Exercise prompt ▸ The lines to transcribe run from the top of the material below to the line with "## More about enums", inclusive. Leave the pictures behind.

──────── Data extract ────────

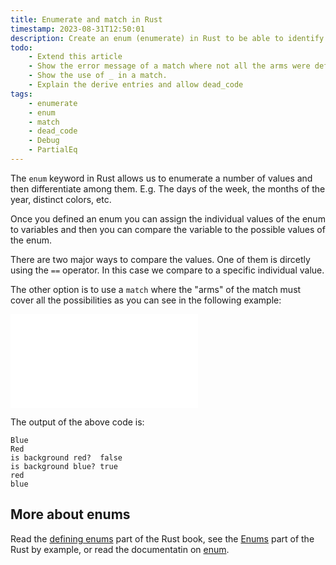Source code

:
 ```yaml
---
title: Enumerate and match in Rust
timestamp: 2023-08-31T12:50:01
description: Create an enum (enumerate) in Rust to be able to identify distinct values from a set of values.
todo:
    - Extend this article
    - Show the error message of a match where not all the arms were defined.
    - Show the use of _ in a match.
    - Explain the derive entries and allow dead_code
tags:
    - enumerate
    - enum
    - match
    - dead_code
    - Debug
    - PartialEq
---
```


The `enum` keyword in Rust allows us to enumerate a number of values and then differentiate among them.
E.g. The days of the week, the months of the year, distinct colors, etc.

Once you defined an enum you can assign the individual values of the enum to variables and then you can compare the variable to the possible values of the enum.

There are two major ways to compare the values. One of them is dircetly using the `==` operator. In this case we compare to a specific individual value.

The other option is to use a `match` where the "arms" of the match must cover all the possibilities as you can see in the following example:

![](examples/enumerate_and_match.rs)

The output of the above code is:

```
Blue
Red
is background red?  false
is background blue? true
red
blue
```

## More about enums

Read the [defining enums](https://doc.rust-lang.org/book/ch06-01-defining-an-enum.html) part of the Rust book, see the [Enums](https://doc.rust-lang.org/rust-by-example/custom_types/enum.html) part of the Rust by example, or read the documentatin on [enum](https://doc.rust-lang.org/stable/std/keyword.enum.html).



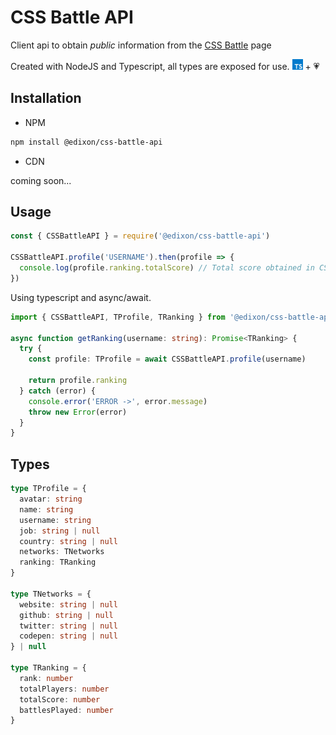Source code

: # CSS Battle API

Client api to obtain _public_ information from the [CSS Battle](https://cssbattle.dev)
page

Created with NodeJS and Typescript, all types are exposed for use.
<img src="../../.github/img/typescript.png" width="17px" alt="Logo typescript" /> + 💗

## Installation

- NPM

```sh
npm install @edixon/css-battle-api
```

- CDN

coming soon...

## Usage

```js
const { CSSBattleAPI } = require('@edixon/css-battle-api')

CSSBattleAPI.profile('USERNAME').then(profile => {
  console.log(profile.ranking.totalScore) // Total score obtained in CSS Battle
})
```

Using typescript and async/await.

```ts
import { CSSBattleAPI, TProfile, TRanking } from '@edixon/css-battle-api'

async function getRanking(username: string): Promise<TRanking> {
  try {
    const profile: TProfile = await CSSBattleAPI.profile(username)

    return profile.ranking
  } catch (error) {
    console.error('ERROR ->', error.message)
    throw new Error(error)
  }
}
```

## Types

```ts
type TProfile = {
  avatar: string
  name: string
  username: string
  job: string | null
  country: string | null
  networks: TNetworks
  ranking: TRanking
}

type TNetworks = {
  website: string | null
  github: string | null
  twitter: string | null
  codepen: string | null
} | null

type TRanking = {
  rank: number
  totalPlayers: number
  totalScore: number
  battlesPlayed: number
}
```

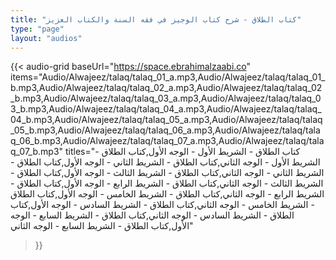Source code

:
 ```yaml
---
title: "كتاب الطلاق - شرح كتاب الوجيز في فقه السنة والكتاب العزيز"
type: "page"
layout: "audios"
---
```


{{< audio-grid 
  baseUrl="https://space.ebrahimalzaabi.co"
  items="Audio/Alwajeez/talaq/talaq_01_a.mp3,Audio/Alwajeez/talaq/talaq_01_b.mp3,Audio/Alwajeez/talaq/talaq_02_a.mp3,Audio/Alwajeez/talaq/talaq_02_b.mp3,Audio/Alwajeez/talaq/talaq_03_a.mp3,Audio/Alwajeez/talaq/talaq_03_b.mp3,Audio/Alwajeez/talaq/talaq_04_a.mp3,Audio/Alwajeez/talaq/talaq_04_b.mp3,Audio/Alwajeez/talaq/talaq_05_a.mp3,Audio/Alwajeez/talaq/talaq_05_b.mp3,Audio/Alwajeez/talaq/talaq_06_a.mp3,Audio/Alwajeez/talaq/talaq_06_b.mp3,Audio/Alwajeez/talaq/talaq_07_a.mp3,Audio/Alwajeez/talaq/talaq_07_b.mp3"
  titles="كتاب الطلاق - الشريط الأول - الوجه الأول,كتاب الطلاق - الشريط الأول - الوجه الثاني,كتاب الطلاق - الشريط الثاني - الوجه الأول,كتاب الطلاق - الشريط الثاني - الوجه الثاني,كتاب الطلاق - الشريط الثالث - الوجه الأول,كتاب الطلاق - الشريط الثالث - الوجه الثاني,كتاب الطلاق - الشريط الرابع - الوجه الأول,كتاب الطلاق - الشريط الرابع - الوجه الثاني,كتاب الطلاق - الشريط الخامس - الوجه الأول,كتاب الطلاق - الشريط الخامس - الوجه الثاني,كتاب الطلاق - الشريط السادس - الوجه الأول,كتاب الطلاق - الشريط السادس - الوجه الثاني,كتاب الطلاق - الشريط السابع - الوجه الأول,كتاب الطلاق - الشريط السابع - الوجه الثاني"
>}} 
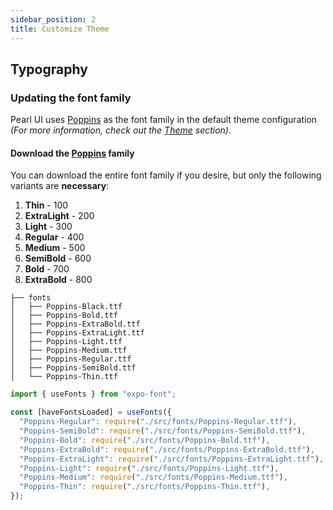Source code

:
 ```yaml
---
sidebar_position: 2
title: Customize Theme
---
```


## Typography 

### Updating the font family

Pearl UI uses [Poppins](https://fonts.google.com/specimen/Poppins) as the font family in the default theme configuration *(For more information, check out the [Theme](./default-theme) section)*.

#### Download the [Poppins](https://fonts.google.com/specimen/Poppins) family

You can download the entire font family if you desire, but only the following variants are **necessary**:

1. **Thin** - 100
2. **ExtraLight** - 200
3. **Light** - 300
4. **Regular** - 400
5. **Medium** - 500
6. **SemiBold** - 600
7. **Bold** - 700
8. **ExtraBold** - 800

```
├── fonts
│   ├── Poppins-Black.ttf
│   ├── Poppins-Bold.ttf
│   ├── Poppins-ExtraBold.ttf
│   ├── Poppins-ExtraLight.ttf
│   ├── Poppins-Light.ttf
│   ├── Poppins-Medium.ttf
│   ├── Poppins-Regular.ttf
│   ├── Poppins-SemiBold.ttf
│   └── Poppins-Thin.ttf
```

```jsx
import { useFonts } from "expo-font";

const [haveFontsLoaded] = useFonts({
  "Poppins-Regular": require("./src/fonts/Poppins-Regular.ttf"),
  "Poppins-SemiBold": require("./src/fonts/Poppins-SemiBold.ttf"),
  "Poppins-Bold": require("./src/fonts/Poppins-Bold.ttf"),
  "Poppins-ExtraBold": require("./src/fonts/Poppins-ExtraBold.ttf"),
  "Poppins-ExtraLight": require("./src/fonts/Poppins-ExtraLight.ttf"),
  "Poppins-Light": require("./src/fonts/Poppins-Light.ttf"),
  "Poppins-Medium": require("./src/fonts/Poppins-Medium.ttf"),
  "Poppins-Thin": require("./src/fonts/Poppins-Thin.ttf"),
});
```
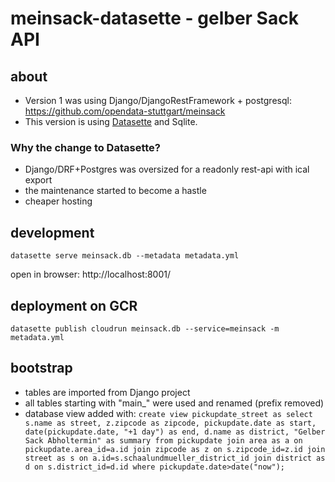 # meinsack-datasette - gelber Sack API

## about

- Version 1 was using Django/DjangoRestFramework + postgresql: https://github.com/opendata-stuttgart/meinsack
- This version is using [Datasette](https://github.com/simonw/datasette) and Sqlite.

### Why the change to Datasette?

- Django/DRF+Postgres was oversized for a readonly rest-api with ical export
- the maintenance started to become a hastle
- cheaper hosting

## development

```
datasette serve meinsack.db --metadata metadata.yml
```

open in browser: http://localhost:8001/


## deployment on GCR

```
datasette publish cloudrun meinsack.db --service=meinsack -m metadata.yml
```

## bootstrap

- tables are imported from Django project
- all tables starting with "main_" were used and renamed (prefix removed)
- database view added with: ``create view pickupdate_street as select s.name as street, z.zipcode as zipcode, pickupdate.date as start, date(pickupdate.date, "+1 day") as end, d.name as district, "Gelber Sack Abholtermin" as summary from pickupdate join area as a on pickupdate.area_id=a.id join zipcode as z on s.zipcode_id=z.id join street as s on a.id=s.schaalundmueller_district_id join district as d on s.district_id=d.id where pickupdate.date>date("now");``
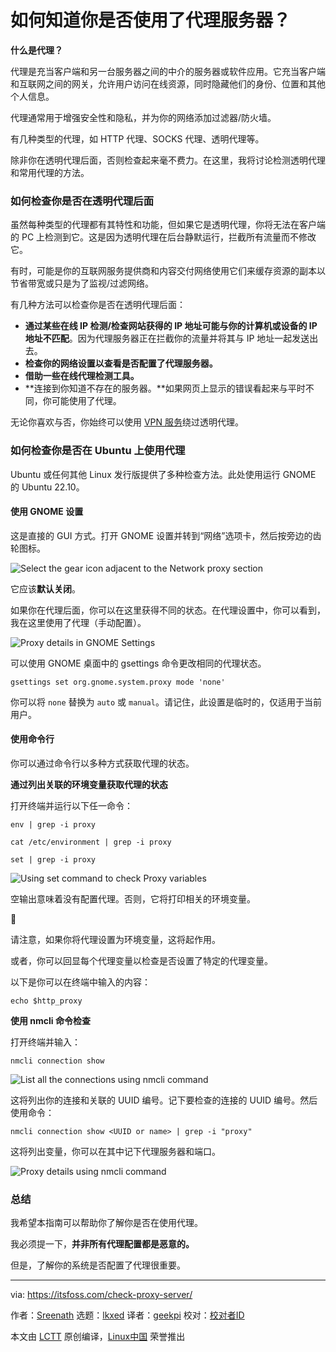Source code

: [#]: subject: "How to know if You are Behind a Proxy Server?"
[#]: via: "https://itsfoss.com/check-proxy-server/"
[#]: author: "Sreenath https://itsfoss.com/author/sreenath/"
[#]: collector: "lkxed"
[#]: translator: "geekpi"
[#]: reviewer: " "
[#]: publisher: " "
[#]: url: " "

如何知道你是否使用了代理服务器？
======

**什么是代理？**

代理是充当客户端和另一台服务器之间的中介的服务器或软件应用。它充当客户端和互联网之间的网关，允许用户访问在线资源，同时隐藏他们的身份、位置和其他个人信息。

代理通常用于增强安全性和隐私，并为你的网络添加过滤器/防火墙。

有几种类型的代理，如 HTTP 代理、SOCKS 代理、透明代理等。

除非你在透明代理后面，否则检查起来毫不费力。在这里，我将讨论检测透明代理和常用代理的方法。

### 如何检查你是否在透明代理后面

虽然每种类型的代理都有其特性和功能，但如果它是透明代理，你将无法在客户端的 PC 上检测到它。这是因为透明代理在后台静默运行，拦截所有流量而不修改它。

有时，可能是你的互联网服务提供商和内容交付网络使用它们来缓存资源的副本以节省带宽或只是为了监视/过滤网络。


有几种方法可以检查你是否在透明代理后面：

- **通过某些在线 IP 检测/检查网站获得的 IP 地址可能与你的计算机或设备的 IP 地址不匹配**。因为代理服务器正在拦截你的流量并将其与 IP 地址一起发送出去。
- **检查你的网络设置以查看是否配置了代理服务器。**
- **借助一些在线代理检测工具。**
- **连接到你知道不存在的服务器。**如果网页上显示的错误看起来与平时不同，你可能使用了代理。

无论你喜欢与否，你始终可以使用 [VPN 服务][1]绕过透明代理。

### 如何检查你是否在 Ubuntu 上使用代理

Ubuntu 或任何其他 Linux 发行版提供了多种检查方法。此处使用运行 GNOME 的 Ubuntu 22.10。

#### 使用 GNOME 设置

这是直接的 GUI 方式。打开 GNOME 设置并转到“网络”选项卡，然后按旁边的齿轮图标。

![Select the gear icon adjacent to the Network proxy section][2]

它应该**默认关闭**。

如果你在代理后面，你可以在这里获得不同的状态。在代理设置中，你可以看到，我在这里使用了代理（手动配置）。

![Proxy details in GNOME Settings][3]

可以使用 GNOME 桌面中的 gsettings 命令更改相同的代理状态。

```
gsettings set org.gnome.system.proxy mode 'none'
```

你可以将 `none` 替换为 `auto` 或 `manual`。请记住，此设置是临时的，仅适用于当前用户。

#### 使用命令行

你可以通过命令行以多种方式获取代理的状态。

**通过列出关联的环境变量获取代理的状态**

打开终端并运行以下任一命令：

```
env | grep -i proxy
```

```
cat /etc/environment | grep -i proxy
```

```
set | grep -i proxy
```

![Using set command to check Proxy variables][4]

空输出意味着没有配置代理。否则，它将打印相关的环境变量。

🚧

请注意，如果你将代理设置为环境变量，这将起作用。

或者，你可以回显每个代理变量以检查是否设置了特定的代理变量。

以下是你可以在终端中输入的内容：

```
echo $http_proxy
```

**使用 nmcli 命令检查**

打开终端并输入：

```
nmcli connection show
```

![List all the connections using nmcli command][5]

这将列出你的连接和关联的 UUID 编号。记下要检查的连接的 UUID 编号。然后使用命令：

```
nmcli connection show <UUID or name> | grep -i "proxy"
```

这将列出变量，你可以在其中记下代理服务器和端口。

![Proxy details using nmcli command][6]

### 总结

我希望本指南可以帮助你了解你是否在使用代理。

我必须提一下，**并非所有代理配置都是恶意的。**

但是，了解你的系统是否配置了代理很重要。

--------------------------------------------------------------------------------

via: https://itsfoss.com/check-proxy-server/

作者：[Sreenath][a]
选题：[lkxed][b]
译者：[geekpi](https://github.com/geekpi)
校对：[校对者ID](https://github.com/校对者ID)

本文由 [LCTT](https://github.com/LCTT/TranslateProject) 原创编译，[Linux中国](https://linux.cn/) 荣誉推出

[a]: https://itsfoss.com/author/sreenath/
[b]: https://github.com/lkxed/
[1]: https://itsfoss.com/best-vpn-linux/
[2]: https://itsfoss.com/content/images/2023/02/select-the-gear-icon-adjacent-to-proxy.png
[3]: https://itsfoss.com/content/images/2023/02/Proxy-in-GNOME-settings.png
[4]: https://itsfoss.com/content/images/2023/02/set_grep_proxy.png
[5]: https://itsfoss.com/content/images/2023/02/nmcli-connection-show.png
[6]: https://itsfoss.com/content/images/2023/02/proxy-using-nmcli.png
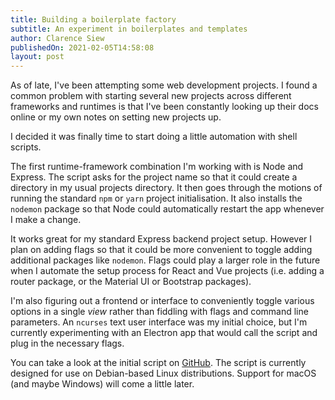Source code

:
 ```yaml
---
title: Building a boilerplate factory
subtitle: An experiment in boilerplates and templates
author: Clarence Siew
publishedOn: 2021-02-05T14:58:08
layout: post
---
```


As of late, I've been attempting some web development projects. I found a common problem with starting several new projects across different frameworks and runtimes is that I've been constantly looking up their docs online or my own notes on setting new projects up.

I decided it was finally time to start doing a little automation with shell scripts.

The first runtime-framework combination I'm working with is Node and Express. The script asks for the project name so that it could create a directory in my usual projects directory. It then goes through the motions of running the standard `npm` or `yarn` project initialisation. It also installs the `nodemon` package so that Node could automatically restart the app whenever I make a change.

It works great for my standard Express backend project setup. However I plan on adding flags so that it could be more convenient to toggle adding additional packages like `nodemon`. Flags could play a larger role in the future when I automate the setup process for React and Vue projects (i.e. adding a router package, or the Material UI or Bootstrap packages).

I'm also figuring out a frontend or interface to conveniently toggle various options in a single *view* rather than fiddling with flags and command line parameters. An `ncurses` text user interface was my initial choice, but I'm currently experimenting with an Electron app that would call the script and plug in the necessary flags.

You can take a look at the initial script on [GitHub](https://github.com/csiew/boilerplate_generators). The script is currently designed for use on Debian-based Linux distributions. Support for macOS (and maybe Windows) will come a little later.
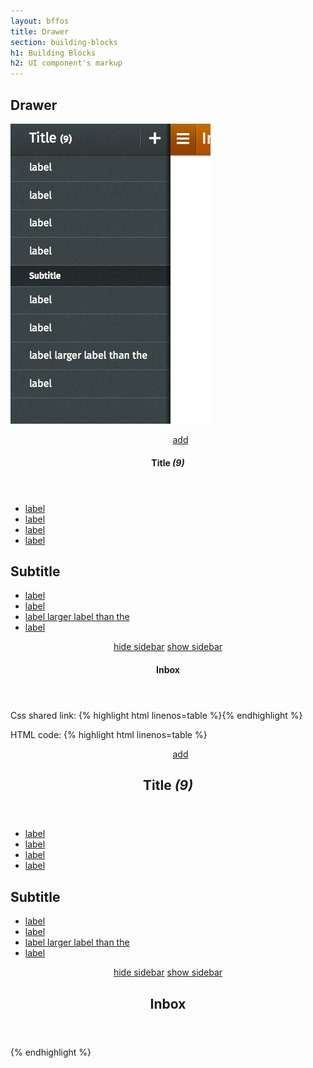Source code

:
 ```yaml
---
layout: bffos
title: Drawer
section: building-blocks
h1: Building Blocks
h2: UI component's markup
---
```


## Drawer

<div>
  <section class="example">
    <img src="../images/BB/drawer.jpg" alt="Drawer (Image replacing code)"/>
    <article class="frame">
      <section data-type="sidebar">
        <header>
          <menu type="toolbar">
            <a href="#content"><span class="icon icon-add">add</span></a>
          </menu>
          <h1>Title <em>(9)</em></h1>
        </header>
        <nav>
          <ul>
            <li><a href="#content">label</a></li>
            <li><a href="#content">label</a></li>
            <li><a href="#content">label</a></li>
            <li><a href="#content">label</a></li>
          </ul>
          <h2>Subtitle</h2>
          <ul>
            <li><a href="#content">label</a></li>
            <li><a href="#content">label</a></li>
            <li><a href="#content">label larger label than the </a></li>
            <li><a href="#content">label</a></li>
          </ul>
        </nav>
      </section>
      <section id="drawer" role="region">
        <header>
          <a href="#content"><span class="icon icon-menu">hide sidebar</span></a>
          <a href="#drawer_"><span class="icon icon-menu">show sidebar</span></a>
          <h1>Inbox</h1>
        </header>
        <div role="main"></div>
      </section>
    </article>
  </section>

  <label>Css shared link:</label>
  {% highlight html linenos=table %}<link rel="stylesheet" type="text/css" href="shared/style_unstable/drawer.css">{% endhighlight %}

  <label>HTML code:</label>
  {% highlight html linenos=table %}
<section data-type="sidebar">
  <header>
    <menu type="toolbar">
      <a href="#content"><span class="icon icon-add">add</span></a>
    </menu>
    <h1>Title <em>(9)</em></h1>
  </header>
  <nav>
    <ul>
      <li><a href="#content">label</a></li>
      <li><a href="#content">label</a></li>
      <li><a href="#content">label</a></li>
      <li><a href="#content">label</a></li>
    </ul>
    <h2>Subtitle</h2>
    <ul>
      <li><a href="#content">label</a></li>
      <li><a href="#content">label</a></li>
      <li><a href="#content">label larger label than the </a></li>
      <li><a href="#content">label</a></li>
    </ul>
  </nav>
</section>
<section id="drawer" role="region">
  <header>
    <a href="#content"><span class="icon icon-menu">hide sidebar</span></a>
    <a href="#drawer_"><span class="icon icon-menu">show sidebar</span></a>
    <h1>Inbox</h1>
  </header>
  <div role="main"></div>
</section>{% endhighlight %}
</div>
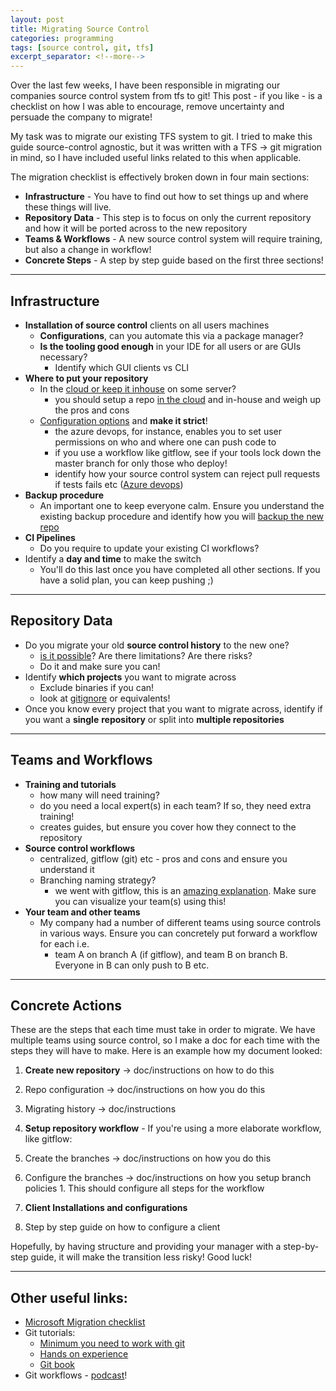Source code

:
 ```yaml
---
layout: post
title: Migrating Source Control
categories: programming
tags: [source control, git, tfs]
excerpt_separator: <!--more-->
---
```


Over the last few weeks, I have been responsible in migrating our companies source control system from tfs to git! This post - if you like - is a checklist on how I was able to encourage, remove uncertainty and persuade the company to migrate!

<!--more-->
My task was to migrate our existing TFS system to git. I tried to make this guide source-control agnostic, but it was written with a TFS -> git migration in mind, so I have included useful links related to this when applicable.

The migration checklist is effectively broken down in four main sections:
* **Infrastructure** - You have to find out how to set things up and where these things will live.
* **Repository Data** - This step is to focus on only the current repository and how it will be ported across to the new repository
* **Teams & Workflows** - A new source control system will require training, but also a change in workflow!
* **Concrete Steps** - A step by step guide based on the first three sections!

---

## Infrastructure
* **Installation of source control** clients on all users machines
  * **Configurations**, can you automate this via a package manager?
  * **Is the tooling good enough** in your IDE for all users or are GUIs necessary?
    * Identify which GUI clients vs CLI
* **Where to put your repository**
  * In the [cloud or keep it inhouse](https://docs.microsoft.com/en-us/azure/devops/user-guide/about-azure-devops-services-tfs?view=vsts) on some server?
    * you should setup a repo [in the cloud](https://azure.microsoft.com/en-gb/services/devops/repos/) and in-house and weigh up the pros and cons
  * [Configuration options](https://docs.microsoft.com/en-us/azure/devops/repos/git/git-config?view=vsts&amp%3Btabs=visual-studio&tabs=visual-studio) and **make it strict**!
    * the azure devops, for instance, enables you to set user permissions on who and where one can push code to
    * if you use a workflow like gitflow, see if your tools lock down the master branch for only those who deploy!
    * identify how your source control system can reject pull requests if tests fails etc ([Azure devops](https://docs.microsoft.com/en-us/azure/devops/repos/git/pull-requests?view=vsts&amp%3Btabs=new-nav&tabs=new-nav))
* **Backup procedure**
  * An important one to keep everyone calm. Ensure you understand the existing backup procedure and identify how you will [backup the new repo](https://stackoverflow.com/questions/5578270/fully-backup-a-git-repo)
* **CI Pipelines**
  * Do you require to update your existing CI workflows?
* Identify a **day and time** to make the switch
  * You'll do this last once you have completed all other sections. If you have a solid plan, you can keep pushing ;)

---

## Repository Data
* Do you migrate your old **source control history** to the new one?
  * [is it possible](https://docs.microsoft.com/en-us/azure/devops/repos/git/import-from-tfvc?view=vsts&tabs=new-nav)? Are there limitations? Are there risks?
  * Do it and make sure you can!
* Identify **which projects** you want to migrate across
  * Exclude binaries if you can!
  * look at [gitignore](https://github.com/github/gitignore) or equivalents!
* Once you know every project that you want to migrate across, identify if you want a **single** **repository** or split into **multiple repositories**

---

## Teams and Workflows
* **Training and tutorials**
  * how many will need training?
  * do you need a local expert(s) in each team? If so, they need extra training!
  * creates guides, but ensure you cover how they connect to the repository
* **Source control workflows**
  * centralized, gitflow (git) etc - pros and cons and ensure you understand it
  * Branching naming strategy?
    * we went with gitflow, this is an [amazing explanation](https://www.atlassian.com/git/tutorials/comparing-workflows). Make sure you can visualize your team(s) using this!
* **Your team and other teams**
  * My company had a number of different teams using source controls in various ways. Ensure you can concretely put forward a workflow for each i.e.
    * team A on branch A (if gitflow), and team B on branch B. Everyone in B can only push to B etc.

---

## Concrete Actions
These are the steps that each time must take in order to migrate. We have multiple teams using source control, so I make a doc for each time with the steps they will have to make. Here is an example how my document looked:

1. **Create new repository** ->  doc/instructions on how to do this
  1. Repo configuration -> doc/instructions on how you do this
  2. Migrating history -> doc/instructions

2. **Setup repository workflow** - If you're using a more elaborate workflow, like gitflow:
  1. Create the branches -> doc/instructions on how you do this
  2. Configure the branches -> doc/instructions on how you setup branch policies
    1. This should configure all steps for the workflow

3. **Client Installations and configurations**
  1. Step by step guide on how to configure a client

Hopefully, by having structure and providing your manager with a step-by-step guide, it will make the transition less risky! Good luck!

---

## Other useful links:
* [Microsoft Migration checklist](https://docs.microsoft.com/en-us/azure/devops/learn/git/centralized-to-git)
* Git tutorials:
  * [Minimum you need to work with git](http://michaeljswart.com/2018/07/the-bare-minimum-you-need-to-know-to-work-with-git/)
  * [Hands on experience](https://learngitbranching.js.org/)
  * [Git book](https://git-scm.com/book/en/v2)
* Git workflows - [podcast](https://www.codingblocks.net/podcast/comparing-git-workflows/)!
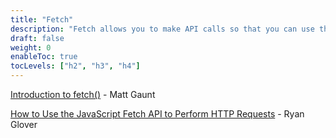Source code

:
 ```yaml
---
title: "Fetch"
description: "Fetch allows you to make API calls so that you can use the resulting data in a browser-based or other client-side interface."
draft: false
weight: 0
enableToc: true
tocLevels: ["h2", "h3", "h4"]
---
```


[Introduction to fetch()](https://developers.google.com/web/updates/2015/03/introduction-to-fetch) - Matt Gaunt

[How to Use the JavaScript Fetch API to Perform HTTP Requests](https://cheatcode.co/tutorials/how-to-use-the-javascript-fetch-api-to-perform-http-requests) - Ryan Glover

────────

Solution for this exercise ▸
Source code

:
 ```yaml
---
title: Enumerate and match in Rust
timestamp: 2023-08-31T12:50:01
description: Create an enum (enumerate) in Rust to be able to identify distinct values from a set of values.
todo:
    - Extend this article
    - Show the error message of a match where not all the arms were defined.
    - Show the use of _ in a match.
    - Explain the derive entries and allow dead_code
tags:
    - enumerate
    - enum
    - match
    - dead_code
    - Debug
    - PartialEq
---
```


The `enum` keyword in Rust allows us to enumerate a number of values and then differentiate among them.
E.g. The days of the week, the months of the year, distinct colors, etc.

Once you defined an enum you can assign the individual values of the enum to variables and then you can compare the variable to the possible values of the enum.

There are two major ways to compare the values. One of them is dircetly using the `==` operator. In this case we compare to a specific individual value.

The other option is to use a `match` where the "arms" of the match must cover all the possibilities as you can see in the following example:

![](examples/enumerate_and_match.rs)

The output of the above code is:

```
Blue
Red
is background red?  false
is background blue? true
red
blue
```

## More about enums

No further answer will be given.